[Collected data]
============
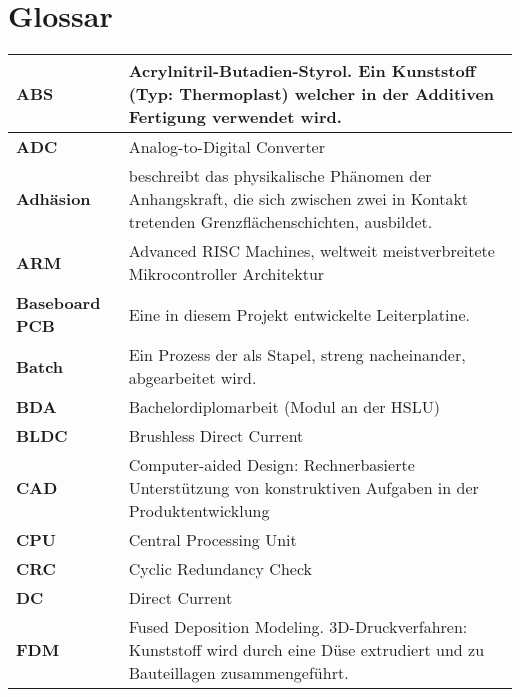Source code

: \newpage
\section*{Glossar}\label{dok:glossar}
\begin{table}[H]
	\footnotesize
	\begin{tabular}{|L{3cm}|L{12.5cm}|}
		\hline	
		\textbf{ABS} & Acrylnitril-Butadien-Styrol. Ein Kunststoff (Typ: Thermoplast) welcher in der Additiven Fertigung verwendet wird.\\
		
		\hline	
		\textbf{ADC} & Analog-to-Digital Converter\\
		
		\hline
		\textbf{Adhäsion} & beschreibt das physikalische Phänomen der Anhangskraft, die sich zwischen zwei in Kontakt tretenden Grenzflächenschichten, ausbildet. \\		

		\hline	
		\textbf{ARM} & Advanced RISC Machines, weltweit meistverbreitete Mikrocontroller Architektur\\

		\hline
		\textbf{Baseboard PCB} & Eine in diesem Projekt entwickelte Leiterplatine. \\

		\hline
		\textbf{Batch} & Ein Prozess der als Stapel, streng nacheinander, abgearbeitet wird.  \\

		\hline
		\textbf{BDA} & Bachelordiplomarbeit (Modul an der HSLU) \\

		\hline
		\textbf{BLDC} & Brushless Direct Current\\

		\hline
		\textbf{CAD} & Computer-aided Design: Rechnerbasierte Unterstützung von konstruktiven Aufgaben in der Produktentwicklung \\
		
		\hline
		\textbf{CPU} & Central Processing Unit \\
		
		\hline
		\textbf{CRC} & Cyclic Redundancy Check \\

		\hline	
		\textbf{DC} & Direct Current\\

		\hline
		\textbf{FDM} & Fused Deposition Modeling. 3D-Druckverfahren: Kunststoff wird durch eine Düse extrudiert und zu Bauteillagen zusammengeführt.\\


\end{tabular}
\end{table}

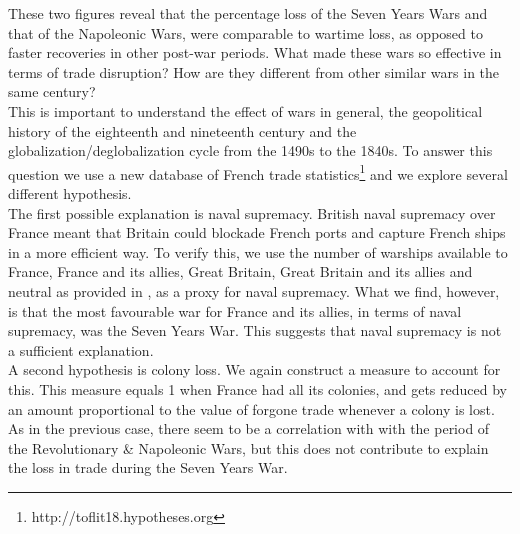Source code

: \documentclass[12pt,a4paper,notitlepage]{article}
\begin{document}
These two figures reveal that the percentage loss of the Seven Years Wars and that of the Napoleonic Wars, were comparable to wartime loss, as opposed to faster recoveries in other post-war periods. What made these wars so effective in terms of trade disruption? How are they different from other similar wars in the same century?  \\
This is important to understand the effect of wars in general, the geopolitical history of the eighteenth and nineteenth century and the globalization/deglobalization cycle from the 1490s to the 1840s.
To answer this question we use a new database of French trade statistics\footnote{http://toflit18.hypotheses.org} and we explore several different hypothesis. \\
The first possible explanation is naval supremacy. British naval supremacy over France meant that Britain could blockade French ports and capture French ships in a more efficient way. To verify this, we use the number of warships available to France, France and its allies, Great Britain, Great Britain and its allies and neutral as provided in \cite{modelski1988seapower}, as a proxy for naval supremacy. What we find, however, is that the most favourable war for France and its allies, in terms of naval supremacy, was the Seven Years War. This suggests that naval supremacy is not a sufficient explanation. \\ 
A second hypothesis is colony loss. We again construct a measure to account for this. This measure equals 1 when France had all its colonies, and gets reduced by an amount proportional to the value of forgone trade whenever a colony is lost. As in the previous case, there seem to be a correlation with with the period of the Revolutionary \& Napoleonic Wars, but this does not contribute to explain the loss in trade during the Seven Years War. \\
\end{document}

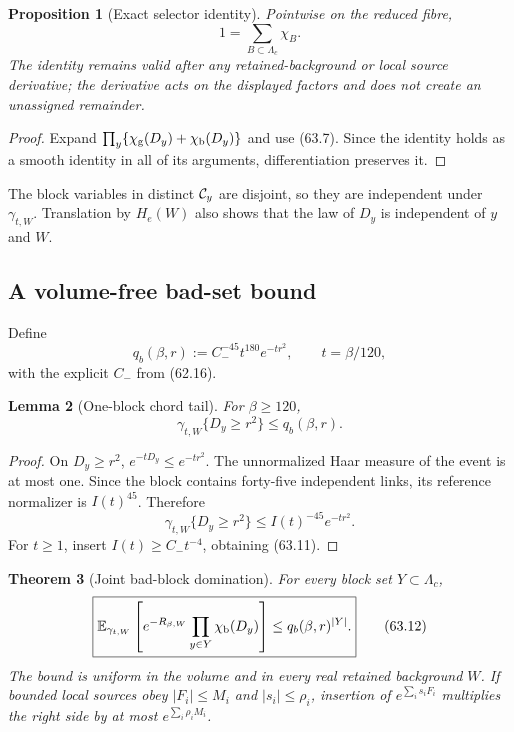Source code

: \documentclass[11pt,oneside]{book}
\newtheorem{theorem}{Theorem}[chapter]
\newtheorem{lemma}[theorem]{Lemma}
\newtheorem{proposition}[theorem]{Proposition}
\theoremstyle{definition}
\theoremstyle{remark}
\begin{document}
\begin{proposition}[Exact selector identity]
\label{prop:e8v63-selector}
Pointwise on the reduced fibre,
\[
                         1=\sum_{B\subset\Lambda_c}\chi_B.  \tag{63.9}
\]
The identity remains valid after any retained-background or local
source derivative; the derivative acts on the displayed factors and
does not create an unassigned remainder.
\end{proposition}

\begin{proof}
Expand
\(\prod_y\{\chi_{\rm g}(D_y)+\chi_{\rm b}(D_y)\}\) and use
(63.7).  Since the identity holds as a smooth identity in all of its
arguments, differentiation preserves it.
\end{proof}

The block variables in distinct \({\cal C}_y\) are disjoint, so
they are independent under \(\gamma_{t,W}\).  Translation by
\(H_e(W)\) also shows that the law of \(D_y\) is independent of
\(y\) and \(W\).

\subsection{A volume-free bad-set bound}

Define
\[
 q_b(\beta,r):=
 C_-^{-45}t^{180}e^{-tr^2},
 \qquad t=\beta/120,                                        \tag{63.10}
\]
with the explicit \(C_-\) from (62.16).

\begin{lemma}[One-block chord tail]
\label{lem:e8v63-chord-tail}
For \(\beta\ge120\),
\[
 \gamma_{t,W}\{D_y\ge r^2\}
 \le q_b(\beta,r).                                          \tag{63.11}
\]
\end{lemma}

\begin{proof}
On \(D_y\ge r^2\),
\(e^{-tD_y}\le e^{-tr^2}\).  The unnormalized Haar measure of the
event is at most one.  Since the block contains forty-five
independent links, its reference normalizer is \(I(t)^{45}\).
Therefore
\[
 \gamma_{t,W}\{D_y\ge r^2\}
 \le I(t)^{-45}e^{-tr^2}.
\]
For \(t\ge1\), insert \(I(t)\ge C_-t^{-4}\), obtaining (63.11).
\end{proof}

\begin{theorem}[Joint bad-block domination]
\label{thm:e8v63-joint-bad}
For every block set \(Y\subset\Lambda_c\),
\[
\boxed{
 \mathbb E_{\gamma_{t,W}}
 \left[e^{-R_{\beta,W}}
       \prod_{y\in Y}\chi_{\rm b}(D_y)\right]
 \le q_b(\beta,r)^{|Y|}.}                                   \tag{63.12}
\]
The bound is uniform in the volume and in every real retained
background \(W\).  If bounded local sources obey
\(|F_i|\le M_i\) and \(|s_i|\le\rho_i\), insertion of
\(e^{\sum_i s_iF_i}\) multiplies the right side by at most
\(e^{\sum_i\rho_iM_i}\).
\end{theorem}
\end{document}
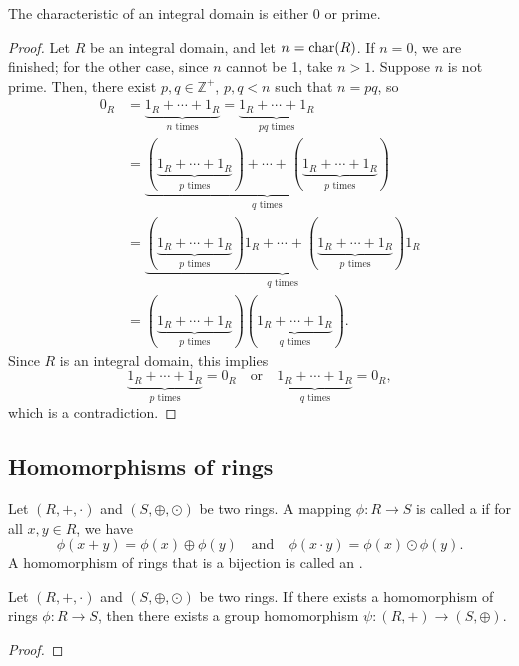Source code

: \begin{prop}
The characteristic of an integral domain is either $ 0 $ or prime.
\end{prop}
\begin{proof}
Let $ R $ be an integral domain, and let $ n=\operatorname{char}(R) $. If $ n=0 $, we are finished; for the other case, since $ n $ cannot be 1, take $ n>1 $. Suppose $ n $ is not prime. Then, there exist $ p,q\in\mathbb{Z}^+ $, $ p,q<n $ such that $ n=pq $, so
\begin{align*}
    0_R &= \underbrace{1_R+\cdots+1_R}_{n\text{ times}}=\underbrace{1_R+\cdots+1_R}_{pq\text{ times}} \\
    &= \underbrace{(\underbrace{1_R+\cdots+1_R}_{p\text{ times}})+\cdots+(\underbrace{1_R+\cdots+1_R}_{p\text{ times}})}_{q\text{ times}} \\
    &= \underbrace{(\underbrace{1_R+\cdots+1_R}_{p\text{ times}})1_R+\cdots+(\underbrace{1_R+\cdots+1_R}_{p\text{ times}})1_R}_{q\text{ times}} \\
    &= (\underbrace{1_R+\cdots+1_R}_{p\text{ times}})(\underbrace{1_R+\cdots+1_R}_{q\text{ times}}).
\end{align*}
Since $ R $ is an integral domain, this implies
\begin{equation*}
    \underbrace{1_R+\cdots+1_R}_{p\text{ times}}=0_R \quad\text{or}\quad \underbrace{1_R+\cdots+1_R}_{q\text{ times}}=0_R,
\end{equation*}
which is a contradiction.
\end{proof}

\subsection*{Homomorphisms of rings}

\begin{defn}
Let $ (R,+,\cdot) $ and $ (S,\oplus,\odot) $ be two rings. A mapping $ \phi:R\to S $ is called a  if for all $ x,y\in R $, we have
\begin{equation*}
    \phi(x+y)=\phi(x)\oplus\phi(y) \quad\text{and}\quad \phi(x\cdot y)=\phi(x)\odot\phi(y).
\end{equation*}
A homomorphism of rings that is a bijection is called an .
\end{defn}

\begin{prop}\label{prop:underlying_morphism}
Let $ (R,+,\cdot) $ and $ (S,\oplus,\odot) $ be two rings. If there exists a homomorphism of rings $ \phi:R\to S $, then there exists a group homomorphism $ \psi:(R,+)\to(S,\oplus) $.
\end{prop}
\begin{proof}
\end{proof}

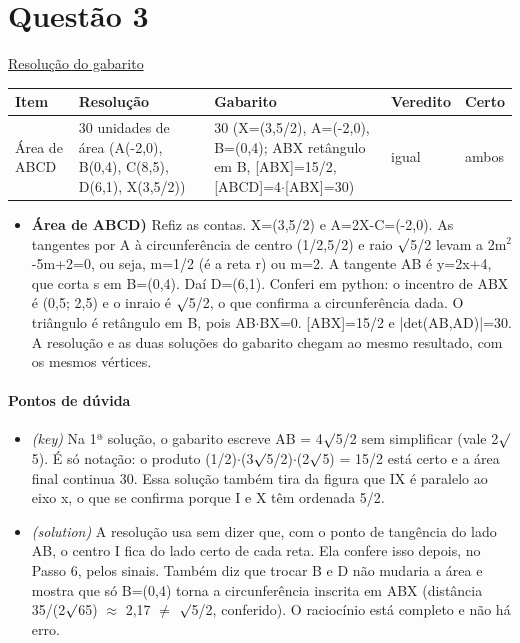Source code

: \documentclass{article}%
\begin{document}
\section*{Questão 3}%
\href{https://poliedroresolve.sistemapoliedro.com.br/vestibulares/ita/2026/ita-2-fase-dia-1-28-10-2025-2-fase-dia-1/dissertativa-3-matematica-2-fase-dia-1-ita-2026}{Resolução do gabarito}\par\smallskip%
\begin{longtable}{@{}p{} p{} p{} p{} p{}@{}}\toprule Item & Resolução & Gabarito & Veredito & Certo \\ \midrule
Área de ABCD & 30 unidades de área (A({-}2,0), B(0,4), C(8,5), D(6,1), X(3,5/2)) & 30 (X=(3,5/2), A=({-}2,0), B=(0,4); ABX retângulo em B, {[}ABX{]}=15/2, {[}ABCD{]}=4$\cdot${[}ABX{]}=30) & igual & ambos \\
\bottomrule\end{longtable}%
\begin{itemize}%
\item%
\textbf{Área de ABCD)} Refiz as contas. X=(3,5/2) e A=2X-C=({-}2,0). As tangentes por A à circunferência de centro (1/2,5/2) e raio $\surd$5/2 levam a 2m$^2$-5m+2=0, ou seja, m=1/2 (é a reta r) ou m=2. A tangente AB é y=2x+4, que corta s em B=(0,4). Daí D=(6,1). Conferi em python: o incentro de ABX é (0,5; 2,5) e o inraio é $\surd$5/2, o que confirma a circunferência dada. O triângulo é retângulo em B, pois AB$\cdot$BX=0. {[}ABX{]}=15/2 e |det(AB,AD)|=30. A resolução e as duas soluções do gabarito chegam ao mesmo resultado, com os mesmos vértices.%
\end{itemize}%
\paragraph{Pontos de dúvida}%
\begin{itemize}%
\item%
\textit{(key)} Na 1ª solução, o gabarito escreve AB = 4$\surd$5/2 sem simplificar (vale 2$\surd$5). É só notação: o produto (1/2)$\cdot$(3$\surd$5/2)$\cdot$(2$\surd$5) = 15/2 está certo e a área final continua 30. Essa solução também tira da figura que IX é paralelo ao eixo x, o que se confirma porque I e X têm ordenada 5/2.%
\item%
\textit{(solution)} A resolução usa sem dizer que, com o ponto de tangência do lado AB, o centro I fica do lado certo de cada reta. Ela confere isso depois, no Passo 6, pelos sinais. Também diz que trocar B e D não mudaria a área e mostra que só B=(0,4) torna a circunferência inscrita em ABX (distância 35/(2$\surd$65) $\approx$ 2,17 $\neq$ $\surd$5/2, conferido). O raciocínio está completo e não há erro.%
\end{itemize}%
\end{document}
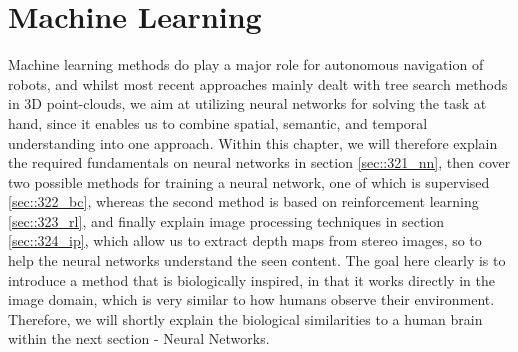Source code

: \section{Machine Learning}  
\label{sec::32_ml}
Machine learning methods do play a major role for autonomous navigation of robots, and whilst most recent approaches mainly dealt with tree search methods in 3D point-clouds, we aim at utilizing neural networks for solving the task at hand, since it enables us to combine spatial, semantic, and temporal understanding into one approach. Within this chapter, we will therefore explain the required fundamentals on neural networks in section \ref{sec::321_nn}, then cover two possible methods for training a neural network, one of which is supervised \ref{sec::322_bc}, whereas the second method is based on reinforcement learning \ref{sec::323_rl}, and finally explain image processing techniques in section \ref{sec::324_ip}, which allow us to extract depth maps from stereo images, so to help the neural networks understand the seen content. The goal here clearly is to introduce a method that is biologically inspired, in that it works directly in the image domain, which is very similar to how humans observe their environment. Therefore, we will shortly explain the biological similarities to a human brain within the next section - Neural Networks.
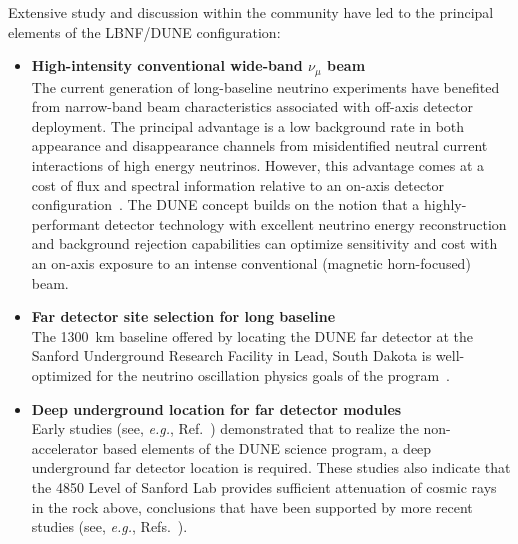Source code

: Extensive study and discussion within the community
have led to the principal elements of the LBNF/DUNE
configuration:
\begin{itemize}
  \item {\bf\boldmath High-intensity conventional wide-band
  $\nu_\mu$ beam}\\
	The current generation of long-baseline neutrino experiments
	have benefited from narrow-band beam characteristics 
	associated with off-axis detector deployment. The principal 
	advantage is a low background rate in both \nue appearance 
	and \numu disappearance channels from misidentified neutral 
	current interactions of high energy neutrinos.  
	However, this advantage comes at a cost of flux and 
	spectral information relative to an on-axis detector 
    configuration~\cite{Adams:2013qkq,Agarwalla:2014tca}.
    The DUNE concept
    builds on the notion that a highly-performant detector
    technology with excellent neutrino energy reconstruction  and background rejection capabilities can
    optimize sensitivity and cost with an on-axis exposure to
    an intense conventional (magnetic horn-focused) beam.

  \item {\bf Far detector site selection for long baseline}\\
    The \SI{1300}{\km} baseline offered by locating the DUNE far detector
    at the Sanford Underground Research Facility in Lead, 
    South Dakota is well-optimized for the neutrino oscillation 
    physics goals of the program~\cite{Bass:2013vcg}.

  \item {\bf Deep underground location for far detector modules}\\
    Early studies (see, {\sl e.g.}, Ref.~\cite{homestake:depth}) 
    demonstrated that to realize the non-accelerator based elements
    of the DUNE science program, a deep underground far detector
    location is required.  These studies also indicate that the 
    4850 Level of Sanford Lab provides sufficient attenuation of 
    cosmic rays in the rock above, conclusions that have been 
    supported by more recent studies (see,
    {\sl e.g.}, Refs.~\cite{bib:docdb3384,bib:docdb1752}).


\end{itemize}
============
Scan the data above for the word "subsection" and report every line where it is found.

- _Exercise answer_
\subsection{A volume-free bad-set bound}
\subsection*{Homomorphisms of rings}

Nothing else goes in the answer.